◆ **Data records**
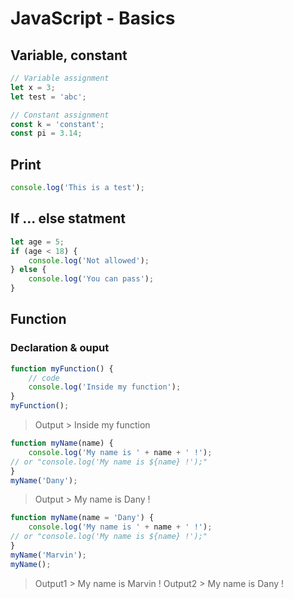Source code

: # JavaScript - Basics
## Variable, constant
```javascript
// Variable assignment
let x = 3;
let test = 'abc';

// Constant assignment
const k = 'constant';
const pi = 3.14;
```
## Print
```javascript
console.log('This is a test');
```

## If ... else statment
```javascript
let age = 5;
if (age < 18) {
	console.log('Not allowed');
} else {
	console.log('You can pass');
}
```

## Function
### Declaration & ouput
```javascript
function myFunction() {
	// code
	console.log('Inside my function');
}
myFunction();
```
> Output > Inside my function

```javascript
function myName(name) {
	console.log('My name is ' + name + ' !');
// or "console.log('My name is ${name} !');"
}
myName('Dany');
```
> Output > My name is Dany ! 

```javascript
function myName(name = 'Dany') {
	console.log('My name is ' + name + ' !');
// or "console.log('My name is ${name} !');"
}
myName('Marvin');
myName();
```
> Output1 > My name is Marvin ! 
> Output2 > My name is Dany ! 

<!--stackedit_data:
eyJoaXN0b3J5IjpbLTE3NzM2MjAyOTUsNDI5NDUzMDY0LC05MD
E1ODIwMDIsLTEwNDgzNTcyNjRdfQ==
-->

◆ **Exercise prompt**
Leave the images aside and transcribe all entries exactly.

◆ **Task result**
Source code

: # JavaScript - Basics
## Variable, constant
```javascript
// Variable assignment
let x = 3;
let test = 'abc';

// Constant assignment
const k = 'constant';
const pi = 3.14;
```
## Print
```javascript
console.log('This is a test');
```

## If ... else statment
```javascript
let age = 5;
if (age < 18) {
	console.log('Not allowed');
} else {
	console.log('You can pass');
}
```

## Function
### Declaration & ouput
```javascript
function myFunction() {
	// code
	console.log('Inside my function');
}
myFunction();
```
> Output > Inside my function

```javascript
function myName(name) {
	console.log('My name is ' + name + ' !');
// or "console.log('My name is ${name} !');"
}
myName('Dany');
```
> Output > My name is Dany ! 

```javascript
function myName(name = 'Dany') {
	console.log('My name is ' + name + ' !');
// or "console.log('My name is ${name} !');"
}
myName('Marvin');
myName();
```
> Output1 > My name is Marvin ! 
> Output2 > My name is Dany ! 

<!--stackedit_data:
eyJoaXN0b3J5IjpbLTE3NzM2MjAyOTUsNDI5NDUzMDY0LC05MD
E1ODIwMDIsLTEwNDgzNTcyNjRdfQ==
-->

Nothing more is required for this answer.